A relatively high-frequency radio band. In the US, it is used exclusively by Sprint. Sprint uses this band for 4G LTE, and also launched 5G in this band in mid-2019.
Band 41 is an unpaired band, meaning there is only one contiguous block of spectrum, instead of one for uplink (phone-to-tower), and one for downlink (tower-to-phone). Therefore, in order to facilitate two-way communication, band 41 is specified for TDD operation instead of FDD. Basically, the phone and the tower "take turns" talking to each other over the same radio frequencies.

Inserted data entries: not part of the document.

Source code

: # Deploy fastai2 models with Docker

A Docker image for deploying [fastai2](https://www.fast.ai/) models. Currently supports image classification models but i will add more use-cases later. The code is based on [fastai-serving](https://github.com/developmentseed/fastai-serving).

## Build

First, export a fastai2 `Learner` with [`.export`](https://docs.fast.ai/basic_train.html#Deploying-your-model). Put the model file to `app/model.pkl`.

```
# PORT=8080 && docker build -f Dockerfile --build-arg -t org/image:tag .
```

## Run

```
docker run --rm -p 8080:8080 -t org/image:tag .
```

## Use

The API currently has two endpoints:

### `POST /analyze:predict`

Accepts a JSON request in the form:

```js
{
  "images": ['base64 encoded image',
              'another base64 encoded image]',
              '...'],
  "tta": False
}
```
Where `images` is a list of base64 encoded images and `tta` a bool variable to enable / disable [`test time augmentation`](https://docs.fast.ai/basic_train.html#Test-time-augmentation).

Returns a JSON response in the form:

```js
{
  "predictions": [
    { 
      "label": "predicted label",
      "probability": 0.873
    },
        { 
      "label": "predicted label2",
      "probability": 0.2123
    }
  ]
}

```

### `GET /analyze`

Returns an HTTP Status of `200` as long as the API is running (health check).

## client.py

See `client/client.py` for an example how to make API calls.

Band 41 spans 2,502 - 2,690 MHz, which is a relatively large amount of bandwidth, capable of handling a large amount of data at high speeds. However, this range of frequencies is higher than most bands used for mobile phones. That means band 41 signals do not reach as far, nor penetrate buildings and other objects, as well as bands in lower frequency ranges.
Band 41 is a much lower frequency than mmWave, though, which means it reaches farther and penetrates solids better than mmWave.
Because it sits between traditional bands and mmWave, some now refer to frequencies in this range as "mid-band".
Before Sprint used band 41 for LTE, they deployed the ill-fated WiMax technology in the same frequency band.
The frequency range of band 41 was originally designated the BRS band, and was intended for "wireless cable" service.